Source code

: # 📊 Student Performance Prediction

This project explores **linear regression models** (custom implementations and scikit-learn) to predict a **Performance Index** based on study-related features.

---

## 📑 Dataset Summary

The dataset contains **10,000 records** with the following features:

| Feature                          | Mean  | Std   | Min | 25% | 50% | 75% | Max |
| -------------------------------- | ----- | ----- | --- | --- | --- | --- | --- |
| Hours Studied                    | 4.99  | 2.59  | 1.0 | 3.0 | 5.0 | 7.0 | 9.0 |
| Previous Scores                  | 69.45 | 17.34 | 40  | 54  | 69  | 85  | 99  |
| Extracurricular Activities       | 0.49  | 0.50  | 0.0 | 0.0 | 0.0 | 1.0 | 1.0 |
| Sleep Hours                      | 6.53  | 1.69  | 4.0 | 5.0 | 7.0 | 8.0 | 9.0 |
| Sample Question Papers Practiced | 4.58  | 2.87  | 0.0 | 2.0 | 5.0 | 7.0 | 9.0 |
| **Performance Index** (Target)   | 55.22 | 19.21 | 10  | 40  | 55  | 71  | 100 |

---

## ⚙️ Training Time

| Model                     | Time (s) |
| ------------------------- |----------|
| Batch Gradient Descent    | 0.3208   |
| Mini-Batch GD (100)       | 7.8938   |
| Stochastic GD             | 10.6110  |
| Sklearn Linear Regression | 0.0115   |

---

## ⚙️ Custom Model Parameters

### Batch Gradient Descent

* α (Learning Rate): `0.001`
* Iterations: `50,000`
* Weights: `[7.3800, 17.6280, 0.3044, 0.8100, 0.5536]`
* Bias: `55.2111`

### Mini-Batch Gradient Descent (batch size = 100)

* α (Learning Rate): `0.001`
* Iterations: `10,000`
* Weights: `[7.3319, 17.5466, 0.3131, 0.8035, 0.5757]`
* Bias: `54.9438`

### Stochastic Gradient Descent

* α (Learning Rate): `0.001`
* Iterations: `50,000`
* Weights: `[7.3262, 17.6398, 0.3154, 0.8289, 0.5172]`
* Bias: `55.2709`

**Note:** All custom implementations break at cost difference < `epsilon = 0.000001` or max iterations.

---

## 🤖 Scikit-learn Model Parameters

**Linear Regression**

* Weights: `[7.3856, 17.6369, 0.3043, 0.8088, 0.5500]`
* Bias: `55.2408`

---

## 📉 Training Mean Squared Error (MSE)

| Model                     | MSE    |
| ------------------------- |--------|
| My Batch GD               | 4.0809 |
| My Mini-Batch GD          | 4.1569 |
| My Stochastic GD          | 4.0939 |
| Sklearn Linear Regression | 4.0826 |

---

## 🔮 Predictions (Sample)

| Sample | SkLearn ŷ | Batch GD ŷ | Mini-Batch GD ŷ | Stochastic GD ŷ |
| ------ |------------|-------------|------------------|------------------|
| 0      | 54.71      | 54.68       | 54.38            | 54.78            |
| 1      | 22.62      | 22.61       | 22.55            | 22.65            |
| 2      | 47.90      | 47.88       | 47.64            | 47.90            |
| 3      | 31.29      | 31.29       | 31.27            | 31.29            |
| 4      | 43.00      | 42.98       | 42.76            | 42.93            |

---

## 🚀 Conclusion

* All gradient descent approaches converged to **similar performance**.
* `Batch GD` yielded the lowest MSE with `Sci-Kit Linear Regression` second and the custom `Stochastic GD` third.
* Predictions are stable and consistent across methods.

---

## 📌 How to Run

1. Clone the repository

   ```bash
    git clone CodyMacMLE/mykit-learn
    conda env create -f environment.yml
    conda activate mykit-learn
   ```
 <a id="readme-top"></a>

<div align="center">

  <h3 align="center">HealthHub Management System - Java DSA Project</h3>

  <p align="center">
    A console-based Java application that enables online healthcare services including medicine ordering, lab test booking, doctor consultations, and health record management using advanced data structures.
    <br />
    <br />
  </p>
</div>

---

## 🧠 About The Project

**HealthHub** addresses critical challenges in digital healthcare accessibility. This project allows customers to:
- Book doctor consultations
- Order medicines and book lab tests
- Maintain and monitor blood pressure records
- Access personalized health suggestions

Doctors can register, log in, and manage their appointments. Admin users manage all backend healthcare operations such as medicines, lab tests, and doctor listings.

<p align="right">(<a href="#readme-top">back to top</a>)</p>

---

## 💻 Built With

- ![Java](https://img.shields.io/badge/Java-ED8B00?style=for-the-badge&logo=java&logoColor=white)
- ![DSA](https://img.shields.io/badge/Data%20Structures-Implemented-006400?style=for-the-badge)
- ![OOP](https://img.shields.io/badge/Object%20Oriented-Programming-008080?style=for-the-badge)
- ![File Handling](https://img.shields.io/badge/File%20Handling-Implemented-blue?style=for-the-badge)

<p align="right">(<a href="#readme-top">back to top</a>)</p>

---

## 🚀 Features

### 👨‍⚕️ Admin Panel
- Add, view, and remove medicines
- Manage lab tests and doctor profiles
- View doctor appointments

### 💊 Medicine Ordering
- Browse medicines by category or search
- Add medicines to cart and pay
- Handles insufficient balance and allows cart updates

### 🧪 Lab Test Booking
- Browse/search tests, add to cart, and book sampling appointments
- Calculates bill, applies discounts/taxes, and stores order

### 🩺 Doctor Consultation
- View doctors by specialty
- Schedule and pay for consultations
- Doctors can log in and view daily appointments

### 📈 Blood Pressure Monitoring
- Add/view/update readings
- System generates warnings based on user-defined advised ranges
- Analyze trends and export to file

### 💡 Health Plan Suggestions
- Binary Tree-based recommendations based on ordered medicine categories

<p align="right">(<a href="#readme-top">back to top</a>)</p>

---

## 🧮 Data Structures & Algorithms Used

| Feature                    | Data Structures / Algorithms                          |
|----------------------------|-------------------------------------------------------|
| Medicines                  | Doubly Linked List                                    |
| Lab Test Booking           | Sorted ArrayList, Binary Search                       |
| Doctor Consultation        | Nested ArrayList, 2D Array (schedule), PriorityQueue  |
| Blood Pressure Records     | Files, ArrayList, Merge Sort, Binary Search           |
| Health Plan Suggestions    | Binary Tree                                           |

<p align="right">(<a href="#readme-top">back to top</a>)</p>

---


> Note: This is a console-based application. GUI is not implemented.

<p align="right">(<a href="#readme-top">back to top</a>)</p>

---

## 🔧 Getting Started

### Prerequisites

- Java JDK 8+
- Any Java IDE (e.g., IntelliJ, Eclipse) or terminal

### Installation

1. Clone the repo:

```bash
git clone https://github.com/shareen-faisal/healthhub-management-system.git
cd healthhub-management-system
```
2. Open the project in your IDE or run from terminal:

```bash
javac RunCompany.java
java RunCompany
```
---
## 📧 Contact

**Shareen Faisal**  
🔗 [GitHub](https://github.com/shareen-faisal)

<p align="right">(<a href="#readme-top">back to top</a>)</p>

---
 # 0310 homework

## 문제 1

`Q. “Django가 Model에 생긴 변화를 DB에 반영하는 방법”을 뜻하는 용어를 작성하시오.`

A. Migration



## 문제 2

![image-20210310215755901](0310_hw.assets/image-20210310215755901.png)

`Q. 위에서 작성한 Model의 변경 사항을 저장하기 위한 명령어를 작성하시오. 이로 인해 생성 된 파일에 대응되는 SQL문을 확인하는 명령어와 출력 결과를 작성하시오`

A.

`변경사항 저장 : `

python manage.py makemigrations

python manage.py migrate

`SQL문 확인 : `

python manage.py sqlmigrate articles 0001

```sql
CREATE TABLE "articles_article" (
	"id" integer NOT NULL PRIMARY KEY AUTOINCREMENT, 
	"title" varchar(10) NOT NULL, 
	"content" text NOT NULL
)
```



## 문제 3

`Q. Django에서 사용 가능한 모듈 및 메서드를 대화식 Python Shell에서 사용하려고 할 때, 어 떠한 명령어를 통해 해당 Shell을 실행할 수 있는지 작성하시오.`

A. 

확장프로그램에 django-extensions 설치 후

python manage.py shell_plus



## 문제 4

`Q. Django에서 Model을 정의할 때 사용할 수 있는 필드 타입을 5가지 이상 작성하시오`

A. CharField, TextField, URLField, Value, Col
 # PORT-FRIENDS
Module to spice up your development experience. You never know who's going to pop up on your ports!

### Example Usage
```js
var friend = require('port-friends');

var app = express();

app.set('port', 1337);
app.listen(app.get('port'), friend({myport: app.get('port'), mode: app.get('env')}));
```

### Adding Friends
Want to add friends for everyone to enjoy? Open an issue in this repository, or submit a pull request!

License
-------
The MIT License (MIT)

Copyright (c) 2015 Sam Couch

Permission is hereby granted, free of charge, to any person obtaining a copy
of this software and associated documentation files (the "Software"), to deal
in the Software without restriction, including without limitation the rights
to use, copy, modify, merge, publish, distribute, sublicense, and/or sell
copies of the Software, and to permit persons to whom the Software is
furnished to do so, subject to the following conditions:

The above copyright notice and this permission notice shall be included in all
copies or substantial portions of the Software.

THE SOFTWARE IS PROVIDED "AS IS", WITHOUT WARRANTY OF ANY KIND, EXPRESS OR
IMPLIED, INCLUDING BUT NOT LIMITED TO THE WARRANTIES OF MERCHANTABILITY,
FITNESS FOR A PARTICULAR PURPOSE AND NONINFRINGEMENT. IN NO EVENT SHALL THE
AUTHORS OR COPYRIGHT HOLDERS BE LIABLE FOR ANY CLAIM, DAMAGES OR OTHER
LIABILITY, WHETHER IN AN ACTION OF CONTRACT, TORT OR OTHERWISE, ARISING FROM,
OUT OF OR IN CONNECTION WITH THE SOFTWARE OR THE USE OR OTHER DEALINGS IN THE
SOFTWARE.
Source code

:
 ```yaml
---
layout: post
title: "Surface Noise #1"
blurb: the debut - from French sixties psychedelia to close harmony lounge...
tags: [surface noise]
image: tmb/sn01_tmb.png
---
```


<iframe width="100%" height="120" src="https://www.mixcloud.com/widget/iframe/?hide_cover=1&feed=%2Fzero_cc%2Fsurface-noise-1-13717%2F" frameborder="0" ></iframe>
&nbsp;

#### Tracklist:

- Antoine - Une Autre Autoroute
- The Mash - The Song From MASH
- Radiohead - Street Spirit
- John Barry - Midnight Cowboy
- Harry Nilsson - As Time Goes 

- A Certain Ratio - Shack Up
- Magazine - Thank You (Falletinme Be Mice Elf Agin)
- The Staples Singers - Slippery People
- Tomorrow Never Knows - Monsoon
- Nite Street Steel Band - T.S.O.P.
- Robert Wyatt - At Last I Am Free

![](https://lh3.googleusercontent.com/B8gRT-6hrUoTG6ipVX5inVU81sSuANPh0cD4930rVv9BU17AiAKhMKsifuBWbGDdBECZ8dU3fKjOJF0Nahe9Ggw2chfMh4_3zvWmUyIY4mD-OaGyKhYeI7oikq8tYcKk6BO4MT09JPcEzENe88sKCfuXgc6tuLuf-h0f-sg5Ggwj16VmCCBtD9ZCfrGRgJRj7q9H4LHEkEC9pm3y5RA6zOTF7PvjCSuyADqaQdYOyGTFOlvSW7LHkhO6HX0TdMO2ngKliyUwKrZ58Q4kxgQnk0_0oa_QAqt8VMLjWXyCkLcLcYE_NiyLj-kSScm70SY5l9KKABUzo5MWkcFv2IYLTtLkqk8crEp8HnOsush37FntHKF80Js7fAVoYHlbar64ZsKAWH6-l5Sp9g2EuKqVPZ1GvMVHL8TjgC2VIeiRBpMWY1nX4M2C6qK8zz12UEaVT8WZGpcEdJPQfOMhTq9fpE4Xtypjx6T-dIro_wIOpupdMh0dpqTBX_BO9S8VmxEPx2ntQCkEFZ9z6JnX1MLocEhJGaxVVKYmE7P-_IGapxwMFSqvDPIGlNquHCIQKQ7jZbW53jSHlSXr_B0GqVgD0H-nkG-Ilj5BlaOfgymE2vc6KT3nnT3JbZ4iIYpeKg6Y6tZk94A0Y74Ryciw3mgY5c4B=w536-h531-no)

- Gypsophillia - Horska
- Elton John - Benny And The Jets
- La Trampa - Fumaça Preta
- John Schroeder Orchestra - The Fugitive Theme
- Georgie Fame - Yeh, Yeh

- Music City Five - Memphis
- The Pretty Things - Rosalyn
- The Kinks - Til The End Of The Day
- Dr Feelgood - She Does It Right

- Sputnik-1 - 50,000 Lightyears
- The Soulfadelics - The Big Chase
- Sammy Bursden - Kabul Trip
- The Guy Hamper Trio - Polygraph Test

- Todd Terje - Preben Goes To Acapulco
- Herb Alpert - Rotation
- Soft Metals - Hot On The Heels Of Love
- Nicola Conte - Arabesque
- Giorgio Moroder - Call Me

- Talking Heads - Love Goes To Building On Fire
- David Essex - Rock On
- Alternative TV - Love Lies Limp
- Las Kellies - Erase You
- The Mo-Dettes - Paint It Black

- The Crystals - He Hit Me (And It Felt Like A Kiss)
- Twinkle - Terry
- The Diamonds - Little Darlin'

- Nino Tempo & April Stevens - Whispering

▬▬▬▬▬▬▬▬▬▬

Work instruction:
Starting at the line with "- The Kinks - Til The End Of The Day", copy every line up to and including the last one in the entries above.

Task output:
- The Kinks - Til The End Of The Day
- Dr Feelgood - She Does It Right

- Sputnik-1 - 50,000 Lightyears
- The Soulfadelics - The Big Chase
- Sammy Bursden - Kabul Trip
- The Guy Hamper Trio - Polygraph Test

- Todd Terje - Preben Goes To Acapulco
- Herb Alpert - Rotation
- Soft Metals - Hot On The Heels Of Love
- Nicola Conte - Arabesque
- Giorgio Moroder - Call Me

- Talking Heads - Love Goes To Building On Fire
- David Essex - Rock On
- Alternative TV - Love Lies Limp
- Las Kellies - Erase You
- The Mo-Dettes - Paint It Black

- The Crystals - He Hit Me (And It Felt Like A Kiss)
- Twinkle - Terry
- The Diamonds - Little Darlin'

- Nino Tempo & April Stevens - Whispering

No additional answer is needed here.